On Friday, January 24, Dr. April Benasich, a neurologist from Rutgers University, spoke to the 7th Grade. Dr. Benasich oversees an infancy lab where her team studies the development of brains, specifically developmental issues starting in utero.
Most recently, Dr. Benasich’s team has focused on brain development and language acquisition in children two to three months of age. When babies are very young and they start to hear sounds, they develop sound maps. A sound map is how babies tell the difference between sounds such as “ga” and “da.” The babies need to hear this difference very quickly, in a matter of milliseconds. If they don't, it could lead to learning disabilities.
Dr. Benasich performed a study to see how babies develop these maps. She had three groups: the active group, the passive group, and the control group. In the active group, a sound played and the babies were trained to respond when it changed. As the babies did better, the sounds got harder. In the passive group, sounds played as the babies appeared, and they were either easy or hard in no specific order. In the control group, no sound played. She tracked the babies’ sound map development using an electroencephalogram, a way of monitoring brain activity. She found that the babies in the active group had more developed sound maps compared to the babies in the passive and control groups. Using this information from her study, she decided to build a robot that could help babies develop better sound maps.
Dr. Benasich’s lab developed a robot named AABy. The robot is designed to help improve children’s sound mapping skills starting from the time they are six months old. In order for kids to stay interested, AABy looks like a toy and resembles a face shape. There are two screens found inside AABy’s “eyes” and also an eye tracker located inside its “mouth,” which provides a wide enough range to follow the baby’s glance. Because there are two screens, the eye tracker can almost instantly catch the movement of the baby’s eyes. When AABy turns on, the screen located inside one of its eyes lights up and starts playing a series of images accompanied by different sounds. Dr. Benasich’s research shows that children will benefit if they use AAby for as little as six to eight minutes, twice a week.

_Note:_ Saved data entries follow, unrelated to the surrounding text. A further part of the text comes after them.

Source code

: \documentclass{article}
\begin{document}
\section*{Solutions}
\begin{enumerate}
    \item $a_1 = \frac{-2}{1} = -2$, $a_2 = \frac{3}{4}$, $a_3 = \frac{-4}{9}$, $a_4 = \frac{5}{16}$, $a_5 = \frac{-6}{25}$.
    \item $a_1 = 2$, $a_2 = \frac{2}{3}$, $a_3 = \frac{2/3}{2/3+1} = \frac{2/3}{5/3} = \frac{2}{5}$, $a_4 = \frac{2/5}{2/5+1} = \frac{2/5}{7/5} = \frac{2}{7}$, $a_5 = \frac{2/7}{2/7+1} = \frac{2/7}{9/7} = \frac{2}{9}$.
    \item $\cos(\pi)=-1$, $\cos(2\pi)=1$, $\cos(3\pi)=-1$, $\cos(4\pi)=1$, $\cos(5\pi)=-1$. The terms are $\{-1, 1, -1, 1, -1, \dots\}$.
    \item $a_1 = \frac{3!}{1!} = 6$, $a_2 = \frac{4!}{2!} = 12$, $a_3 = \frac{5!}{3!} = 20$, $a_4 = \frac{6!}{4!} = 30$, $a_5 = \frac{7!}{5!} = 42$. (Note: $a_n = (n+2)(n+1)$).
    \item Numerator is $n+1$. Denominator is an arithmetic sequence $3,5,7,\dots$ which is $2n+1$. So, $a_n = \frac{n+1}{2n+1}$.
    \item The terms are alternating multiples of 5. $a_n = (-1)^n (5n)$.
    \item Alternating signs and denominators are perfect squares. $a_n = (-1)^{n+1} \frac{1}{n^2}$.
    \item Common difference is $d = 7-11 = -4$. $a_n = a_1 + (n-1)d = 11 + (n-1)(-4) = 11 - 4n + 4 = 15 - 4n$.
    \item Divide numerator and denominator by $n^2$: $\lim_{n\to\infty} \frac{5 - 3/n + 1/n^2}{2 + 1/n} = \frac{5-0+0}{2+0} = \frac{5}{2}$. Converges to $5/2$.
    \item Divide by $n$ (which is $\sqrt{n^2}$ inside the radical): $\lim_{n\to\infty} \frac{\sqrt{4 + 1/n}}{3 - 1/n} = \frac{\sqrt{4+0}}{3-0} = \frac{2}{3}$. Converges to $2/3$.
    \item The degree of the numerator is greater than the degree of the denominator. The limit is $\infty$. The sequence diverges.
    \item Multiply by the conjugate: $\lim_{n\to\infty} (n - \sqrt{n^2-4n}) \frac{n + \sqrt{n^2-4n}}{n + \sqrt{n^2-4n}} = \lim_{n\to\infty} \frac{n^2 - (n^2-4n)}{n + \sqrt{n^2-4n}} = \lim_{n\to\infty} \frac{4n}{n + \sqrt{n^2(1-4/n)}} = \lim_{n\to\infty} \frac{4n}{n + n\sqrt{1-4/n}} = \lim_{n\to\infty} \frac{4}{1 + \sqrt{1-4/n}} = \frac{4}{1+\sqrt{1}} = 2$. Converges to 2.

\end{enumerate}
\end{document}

Dr. Benasich and her team believe this new innovation will make a big difference in helping babies improve their sound mapping skills and prevent mental and learning disabilities. It can also be used by older children with learning disabilities to help them improve their auditory processing. Dr. Benisch shared that, in the future, they hope to also develop a phone app so parents can track their baby's progress. The robot is in the final phases of development and should be mass-produced soon. Dr. Benasich also plans to make this tool available to physicians.
In conclusion, the students were fascinated to learn about the field of neurology and how science can help people live healthier and happier lives. In her presentation to the 7th Grade, Dr. Benisch explained how her research can prevent and treat learning disabilities in babies by utilizing neuroscience and modern technology. Moreover, it inspired many of us to follow in her footsteps.